Pictures must not be copied, but every entry must be reproduced exactly.

== Provided information ==

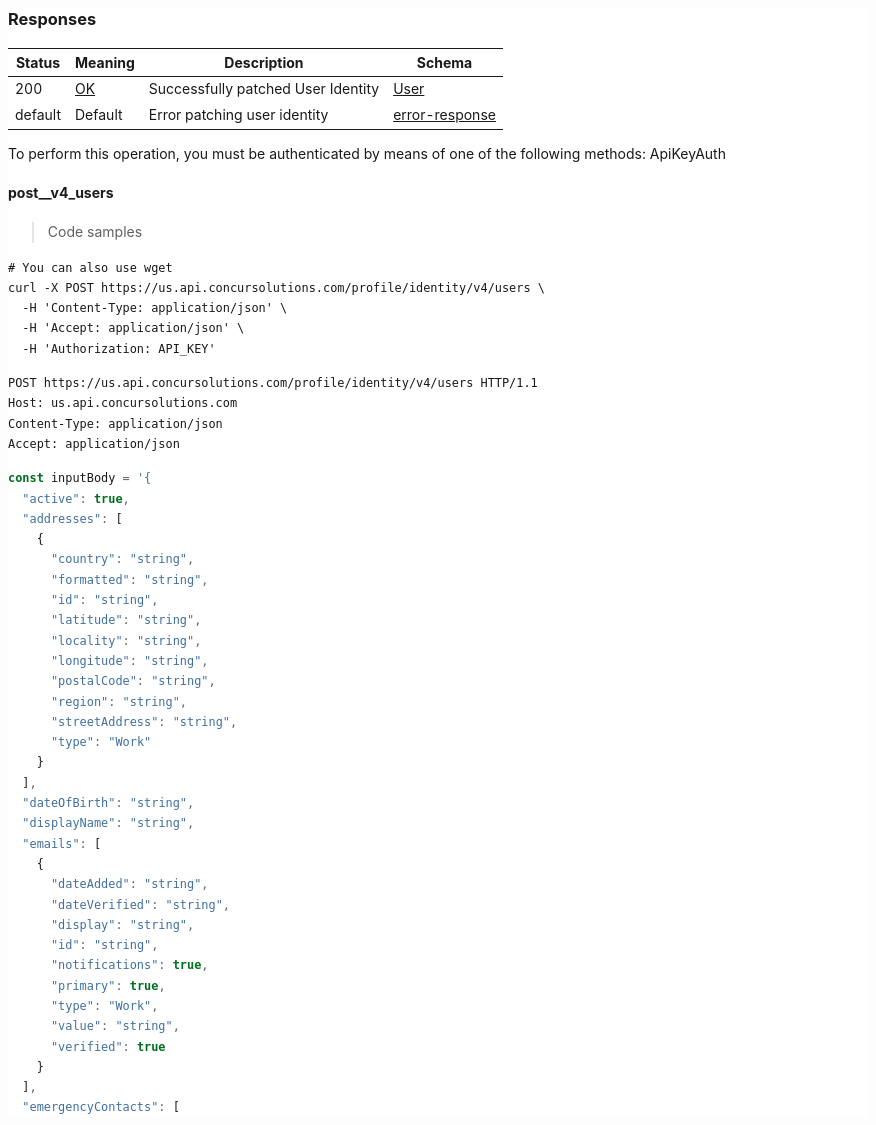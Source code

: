 <h3 id="patch__v4_users_{id}_-responses">Responses</h3>

|Status|Meaning|Description|Schema|
|---|---|---|---|
|200|[OK](https://tools.ietf.org/html/rfc7231#section-6.3.1)|Successfully patched User Identity|[User](#schemauser)|
|default|Default|Error patching user identity|[error-response](#schemaerror-response)|

<aside class="warning">
To perform this operation, you must be authenticated by means of one of the following methods:
ApiKeyAuth
</aside>

#### post__v4_users

> Code samples

```shell
# You can also use wget
curl -X POST https://us.api.concursolutions.com/profile/identity/v4/users \
  -H 'Content-Type: application/json' \
  -H 'Accept: application/json' \
  -H 'Authorization: API_KEY'

```

```http
POST https://us.api.concursolutions.com/profile/identity/v4/users HTTP/1.1
Host: us.api.concursolutions.com
Content-Type: application/json
Accept: application/json

```

```javascript
const inputBody = '{
  "active": true,
  "addresses": [
    {
      "country": "string",
      "formatted": "string",
      "id": "string",
      "latitude": "string",
      "locality": "string",
      "longitude": "string",
      "postalCode": "string",
      "region": "string",
      "streetAddress": "string",
      "type": "Work"
    }
  ],
  "dateOfBirth": "string",
  "displayName": "string",
  "emails": [
    {
      "dateAdded": "string",
      "dateVerified": "string",
      "display": "string",
      "id": "string",
      "notifications": true,
      "primary": true,
      "type": "Work",
      "value": "string",
      "verified": true
    }
  ],
  "emergencyContacts": [
```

===

Response box:
Source code

: <h3 id="patch__v4_users_{id}_-responses">Responses</h3>

|Status|Meaning|Description|Schema|
|---|---|---|---|
|200|[OK](https://tools.ietf.org/html/rfc7231#section-6.3.1)|Successfully patched User Identity|[User](#schemauser)|
|default|Default|Error patching user identity|[error-response](#schemaerror-response)|

<aside class="warning">
To perform this operation, you must be authenticated by means of one of the following methods:
ApiKeyAuth
</aside>

#### post__v4_users

> Code samples

```shell
# You can also use wget
curl -X POST https://us.api.concursolutions.com/profile/identity/v4/users \
  -H 'Content-Type: application/json' \
  -H 'Accept: application/json' \
  -H 'Authorization: API_KEY'

```

```http
POST https://us.api.concursolutions.com/profile/identity/v4/users HTTP/1.1
Host: us.api.concursolutions.com
Content-Type: application/json
Accept: application/json

```

```javascript
const inputBody = '{
  "active": true,
  "addresses": [
    {
      "country": "string",
      "formatted": "string",
      "id": "string",
      "latitude": "string",
      "locality": "string",
      "longitude": "string",
      "postalCode": "string",
      "region": "string",
      "streetAddress": "string",
      "type": "Work"
    }
  ],
  "dateOfBirth": "string",
  "displayName": "string",
  "emails": [
    {
      "dateAdded": "string",
      "dateVerified": "string",
      "display": "string",
      "id": "string",
      "notifications": true,
      "primary": true,
      "type": "Work",
      "value": "string",
      "verified": true
    }
  ],
  "emergencyContacts": [
```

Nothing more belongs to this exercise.